We drove from Minnesota to Alaska for vacation that summer, Mom, Dad and five kids in a Ford station wagon pulling a camper trailer. The smell of that camper is the smell of summer-- canvas, musty rug, foam rubber cushions with covers showing old-fashioned money, a waft of Coleman stove. As I said I was four, and my two brothers and two sisters ranged in age from 11 to 17.

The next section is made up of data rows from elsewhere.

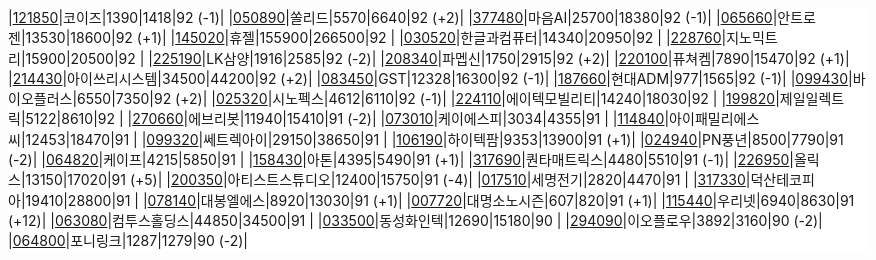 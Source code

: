 |[121850](https://finance.daum.net/quotes/A121850)|코이즈|1390|1418|92 (-1)|
|[050890](https://finance.daum.net/quotes/A050890)|쏠리드|5570|6640|92 (+2)|
|[377480](https://finance.daum.net/quotes/A377480)|마음AI|25700|18380|92 (-1)|
|[065660](https://finance.daum.net/quotes/A065660)|안트로젠|13530|18600|92 (+1)|
|[145020](https://finance.daum.net/quotes/A145020)|휴젤|155900|266500|92 |
|[030520](https://finance.daum.net/quotes/A030520)|한글과컴퓨터|14340|20950|92 |
|[228760](https://finance.daum.net/quotes/A228760)|지노믹트리|15900|20500|92 |
|[225190](https://finance.daum.net/quotes/A225190)|LK삼양|1916|2585|92 (-2)|
|[208340](https://finance.daum.net/quotes/A208340)|파멥신|1750|2915|92 (+2)|
|[220100](https://finance.daum.net/quotes/A220100)|퓨쳐켐|7890|15470|92 (+1)|
|[214430](https://finance.daum.net/quotes/A214430)|아이쓰리시스템|34500|44200|92 (+2)|
|[083450](https://finance.daum.net/quotes/A083450)|GST|12328|16300|92 (-1)|
|[187660](https://finance.daum.net/quotes/A187660)|현대ADM|977|1565|92 (-1)|
|[099430](https://finance.daum.net/quotes/A099430)|바이오플러스|6550|7350|92 (+2)|
|[025320](https://finance.daum.net/quotes/A025320)|시노펙스|4612|6110|92 (-1)|
|[224110](https://finance.daum.net/quotes/A224110)|에이텍모빌리티|14240|18030|92 |
|[199820](https://finance.daum.net/quotes/A199820)|제일일렉트릭|5122|8610|92 |
|[270660](https://finance.daum.net/quotes/A270660)|에브리봇|11940|15410|91 (-2)|
|[073010](https://finance.daum.net/quotes/A073010)|케이에스피|3034|4355|91 |
|[114840](https://finance.daum.net/quotes/A114840)|아이패밀리에스씨|12453|18470|91 |
|[099320](https://finance.daum.net/quotes/A099320)|쎄트렉아이|29150|38650|91 |
|[106190](https://finance.daum.net/quotes/A106190)|하이텍팜|9353|13900|91 (+1)|
|[024940](https://finance.daum.net/quotes/A024940)|PN풍년|8500|7790|91 (-2)|
|[064820](https://finance.daum.net/quotes/A064820)|케이프|4215|5850|91 |
|[158430](https://finance.daum.net/quotes/A158430)|아톤|4395|5490|91 (+1)|
|[317690](https://finance.daum.net/quotes/A317690)|퀀타매트릭스|4480|5510|91 (-1)|
|[226950](https://finance.daum.net/quotes/A226950)|올릭스|13150|17020|91 (+5)|
|[200350](https://finance.daum.net/quotes/A200350)|아티스트스튜디오|12400|15750|91 (-4)|
|[017510](https://finance.daum.net/quotes/A017510)|세명전기|2820|4470|91 |
|[317330](https://finance.daum.net/quotes/A317330)|덕산테코피아|19410|28800|91 |
|[078140](https://finance.daum.net/quotes/A078140)|대봉엘에스|8920|13030|91 (+1)|
|[007720](https://finance.daum.net/quotes/A007720)|대명소노시즌|607|820|91 (+1)|
|[115440](https://finance.daum.net/quotes/A115440)|우리넷|6940|8630|91 (+12)|
|[063080](https://finance.daum.net/quotes/A063080)|컴투스홀딩스|44850|34500|91 |
|[033500](https://finance.daum.net/quotes/A033500)|동성화인텍|12690|15180|90 |
|[294090](https://finance.daum.net/quotes/A294090)|이오플로우|3892|3160|90 (-2)|
|[064800](https://finance.daum.net/quotes/A064800)|포니링크|1287|1279|90 (-2)|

It was a long drive, hot, dusty since most of the trans Canadian highway wasn't paved then. Alaska had strange things I had never seen before like mountains and pink salmon in a can. Each of my sisters bought a small seal sewn from seal fur and I didn't get one, even though I wanted one very much, because I didn't have something called an allowance. My father bought a wooden model of an Indian salmon-fishing wheel as a souvenir. In one town everyone was in the car and it started to drive away without me, I remember my hand stuck in the chrome door handle and me running alongside. My brothers and sisters told Dad to stop the car, and they opened the door and I got in-- Dad said he thought everyone was along. It gave me the idea that I had better keep an eye on myself.
One day we went on a tourist boat on a river and went upstream to a place where two rivers met. One river was the color of coffee with milk and the other was crystal clear, glacier water. For a long ways downstream from where they met you could still see the two rivers, sometimes mixing, mostly not.
2 Comments:
good story. I never knew you went to Alaska when you were 4. must have been a loooong drive.
I was a long drive. Especially when you get car sick. No air conditioning, gravel roads, 7 people. There was a shipping strike so there were a lot of trucks. Whenever one went by we had to pull over, roll up the windows, and let the dust settle. But it was beautiful and an adventure.